The Vietnamese army is an interesting institution. There are some 455,000 regulars and 5 million reserves. The organisation is into commercial enterprises like retail, they even own a bank. They operated 140 businesses, including: coffee, coal, garments, stockbroking, telecommunications and health services generating US$2 billion per year in revenue (3% of Vietnam’s GDP). I guess that you would not want to be a privately-owned business competing against them? http://www.scribd.com/doc/17313967/Thayer-Vietnam-Peoples-Army-Modernization-and-Development
The guy who was the restaurant’s GM was from an organisation that laudably provides start-up capital and business expertise for new enterprises in under-developed countries (Small Giants). He went to Ho Chi Minh City (Saigon) a few days after I arrived and was in touch by email when he could; then we heard that he was heading for Myanmar.
With less than two weeks of the assignment to go, the ‘operations manager’ (a pretty switched on local gal), went to Saigon (Ho Chi Minh City) for several days; and she asked me to be her ‘eyes’ while she was away.

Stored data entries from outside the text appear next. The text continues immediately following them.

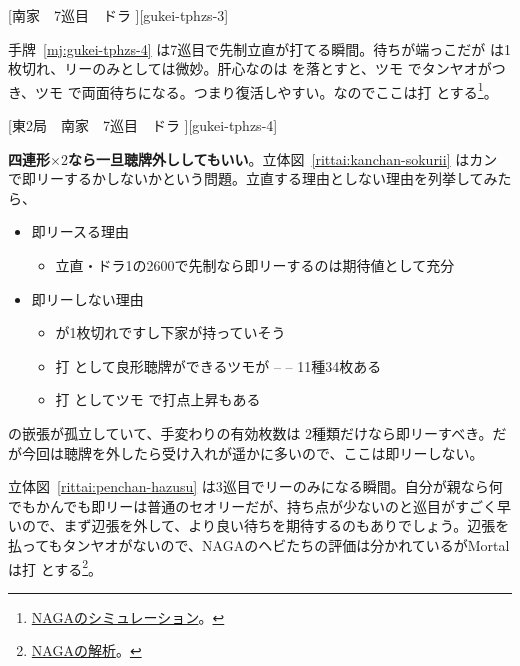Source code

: \documentclass[../nankiru_main.tex]{subfiles}
\begin{document}
[南家　7巡目　ドラ ][gukei-tphzs-3]

手牌~\ref{mj:gukei-tphzs-4} は7巡目で先制立直が打てる瞬間。待ちが端っこだが  は1枚切れ、リーのみとしては微妙。肝心なのは  を落とすと、ツモ  でタンヤオがつき、ツモ  で両面待ちになる。つまり復活しやすい。なのでここは打  とする\footnote{\href{https://naga.dmv.nico/htmls/69d21f40394a565f3ee6a034487617f3dee470af4e003da5777fb99e7349faa2v2_2.html?tw=2}{NAGAのシミュレーション}。}。

[東2局　南家　7巡目　ドラ ][gukei-tphzs-4]

\textbf{四連形$\times 2$なら一旦聴牌外ししてもいい}\citep[][pp.~184--185]{fkt}。立体図~\ref{rittai:kanchan-sokurii} はカン  で即リーするかしないかという問題。立直する理由としない理由を列挙してみたら、

\begin{itemize}
  \item 即リースる理由
  \begin{itemize}
    \item 立直・ドラ1の2600で先制なら即リーするのは期待値として充分
  \end{itemize}
  \item 即リーしない理由
  \begin{itemize}
    \item {} が1枚切れですし下家が持っていそう
    \item 打  として良形聴牌ができるツモが  --  --  11種34枚ある
    \item 打  としてツモ  で打点上昇もある
  \end{itemize}
\end{itemize}

 の嵌張が孤立していて、手変わりの有効枚数は  2種類だけなら即リーすべき。だが今回は聴牌を外したら受け入れが遥かに多いので、ここは即リーしない。

\begin{rittai}[h]
  \centering
  \caption{}
  \label{rittai:kanchan-sokurii}
\end{rittai}

立体図~\ref{rittai:penchan-hazusu} は3巡目でリーのみになる瞬間。自分が親なら何でもかんでも即リーは普通のセオリーだが、持ち点が少ないのと巡目がすごく早いので、まず辺張を外して、より良い待ちを期待するのもありでしょう。辺張を払ってもタンヤオがないので、NAGAのヘビたちの評価は分かれているがMortalは打  とする\footnote{\href{https://naga.dmv.nico/htmls/b1ce439d70b8dfc48152e539f75e29d57763308a9de1dfafc95f65a9529f2757v2_2.html?tw=2}{NAGAの解析}。}。
\end{document}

Still, it was not like my Tonga experience where the manager asked me to look after the main, government-owned, hotel in Nuku’alofa for a few days and then shot through to a hotel conference in Germany for a month!
The little office was located on the top floor of the restaurant, above the kitchen. When the air-conditioner failed; perspiration would literally be running down my flanks in virtual streams.
All the zeros in the currency made for an interesting request from the accountant one day - she needed to pay someone cash and the safe was locked. She said to me: “Can I borrow a million?” “Sure, no problem.” Delve into wallet for a bunch of notes!
Another volunteer had been scheduled to arrive in Hanoi to tackle an assignment. Unfortunately, less than a week before she was due to fly out, the client informed her that they were going into liquidation and the assignment was cancelled. It was very disappointing for her - but she came to Hanoi a few weeks later anyway and we caught up for dinner. I was told that there are many businesses going into liquidation in Vietnam - perhaps a ‘run-on-effect’ of the so-called ‘Global Financial Crisis’.
Left the hotel in Hanoi at 9am where it would have been around 35°C- arrived home at around 1am next morning - to 5°C.
Good to get back to QUIET - no traffic noise or multiple whirring air conditioners.
The first meal I cooked for myself was grilled, medium-rate, Scotch fillet steak smothered with onions, tomato and mushrooms, with vegetables and mashed potato - no rice!